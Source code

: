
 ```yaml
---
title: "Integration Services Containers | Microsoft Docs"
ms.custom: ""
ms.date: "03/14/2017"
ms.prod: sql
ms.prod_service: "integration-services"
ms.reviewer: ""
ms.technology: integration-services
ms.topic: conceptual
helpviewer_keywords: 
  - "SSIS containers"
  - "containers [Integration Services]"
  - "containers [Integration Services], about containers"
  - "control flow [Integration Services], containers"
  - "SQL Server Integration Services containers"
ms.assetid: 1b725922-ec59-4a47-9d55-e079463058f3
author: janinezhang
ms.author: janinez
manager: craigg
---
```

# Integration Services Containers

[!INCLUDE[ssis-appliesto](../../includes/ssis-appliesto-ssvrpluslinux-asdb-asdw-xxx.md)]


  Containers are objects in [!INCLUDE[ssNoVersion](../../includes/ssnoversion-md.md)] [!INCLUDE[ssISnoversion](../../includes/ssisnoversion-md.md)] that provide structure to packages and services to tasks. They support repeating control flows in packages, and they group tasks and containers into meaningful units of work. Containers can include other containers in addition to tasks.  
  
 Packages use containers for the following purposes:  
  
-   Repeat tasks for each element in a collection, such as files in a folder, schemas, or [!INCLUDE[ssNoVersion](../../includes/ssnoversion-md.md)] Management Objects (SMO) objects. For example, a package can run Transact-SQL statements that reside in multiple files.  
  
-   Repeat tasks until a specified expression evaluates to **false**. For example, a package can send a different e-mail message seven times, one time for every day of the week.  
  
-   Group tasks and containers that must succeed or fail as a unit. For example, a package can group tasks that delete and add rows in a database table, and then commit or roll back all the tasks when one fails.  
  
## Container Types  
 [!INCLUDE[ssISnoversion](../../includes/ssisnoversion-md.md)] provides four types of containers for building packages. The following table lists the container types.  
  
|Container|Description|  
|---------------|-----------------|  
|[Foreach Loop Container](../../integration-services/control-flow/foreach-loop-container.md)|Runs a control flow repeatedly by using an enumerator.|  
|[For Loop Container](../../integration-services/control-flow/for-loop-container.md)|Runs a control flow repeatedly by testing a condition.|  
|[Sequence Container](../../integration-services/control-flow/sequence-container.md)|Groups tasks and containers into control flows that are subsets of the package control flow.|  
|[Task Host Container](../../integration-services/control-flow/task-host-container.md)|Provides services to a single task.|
________
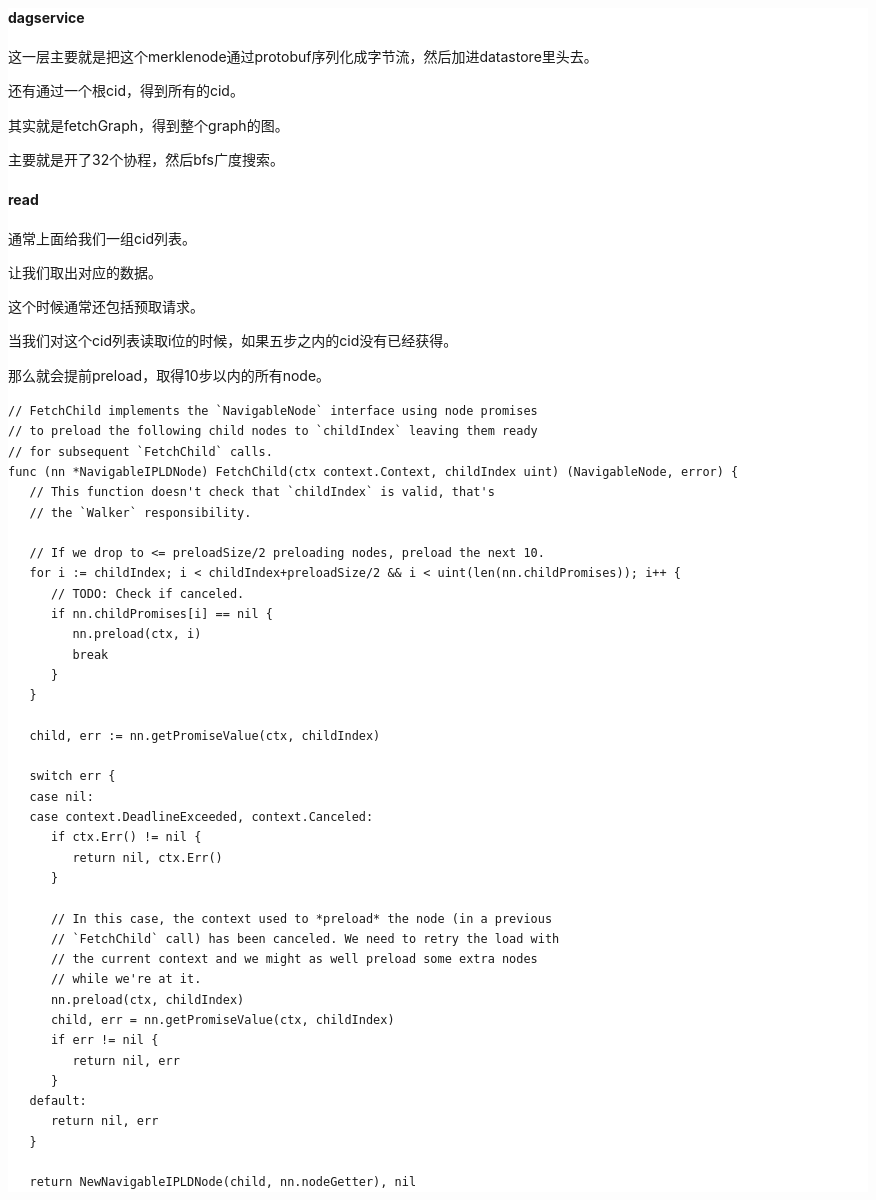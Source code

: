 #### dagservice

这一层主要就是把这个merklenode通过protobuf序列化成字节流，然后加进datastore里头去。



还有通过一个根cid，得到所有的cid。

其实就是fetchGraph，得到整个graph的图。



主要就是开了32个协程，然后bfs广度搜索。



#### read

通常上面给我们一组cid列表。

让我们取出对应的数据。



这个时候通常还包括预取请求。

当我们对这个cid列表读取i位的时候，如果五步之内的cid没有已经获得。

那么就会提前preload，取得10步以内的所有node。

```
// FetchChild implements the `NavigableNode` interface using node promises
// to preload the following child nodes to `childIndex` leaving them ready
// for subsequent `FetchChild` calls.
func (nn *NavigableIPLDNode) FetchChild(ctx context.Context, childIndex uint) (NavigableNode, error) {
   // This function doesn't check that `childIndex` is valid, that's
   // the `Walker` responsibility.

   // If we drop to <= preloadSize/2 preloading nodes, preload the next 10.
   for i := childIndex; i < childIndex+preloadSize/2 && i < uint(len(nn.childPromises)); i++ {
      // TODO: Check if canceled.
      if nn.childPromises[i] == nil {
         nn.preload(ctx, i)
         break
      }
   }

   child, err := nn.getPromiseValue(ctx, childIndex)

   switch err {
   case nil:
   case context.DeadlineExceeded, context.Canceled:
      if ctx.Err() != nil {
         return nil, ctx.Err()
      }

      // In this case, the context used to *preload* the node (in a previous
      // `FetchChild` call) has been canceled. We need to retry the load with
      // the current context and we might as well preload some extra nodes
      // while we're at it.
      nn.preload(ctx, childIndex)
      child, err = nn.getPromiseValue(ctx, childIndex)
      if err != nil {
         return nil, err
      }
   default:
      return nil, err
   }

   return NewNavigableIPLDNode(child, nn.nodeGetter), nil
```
________
- [TASK TO COMPLETE]:
The answer should be a bare number: how many lines of the material above include "into".

- [FINISHED TASK]:
2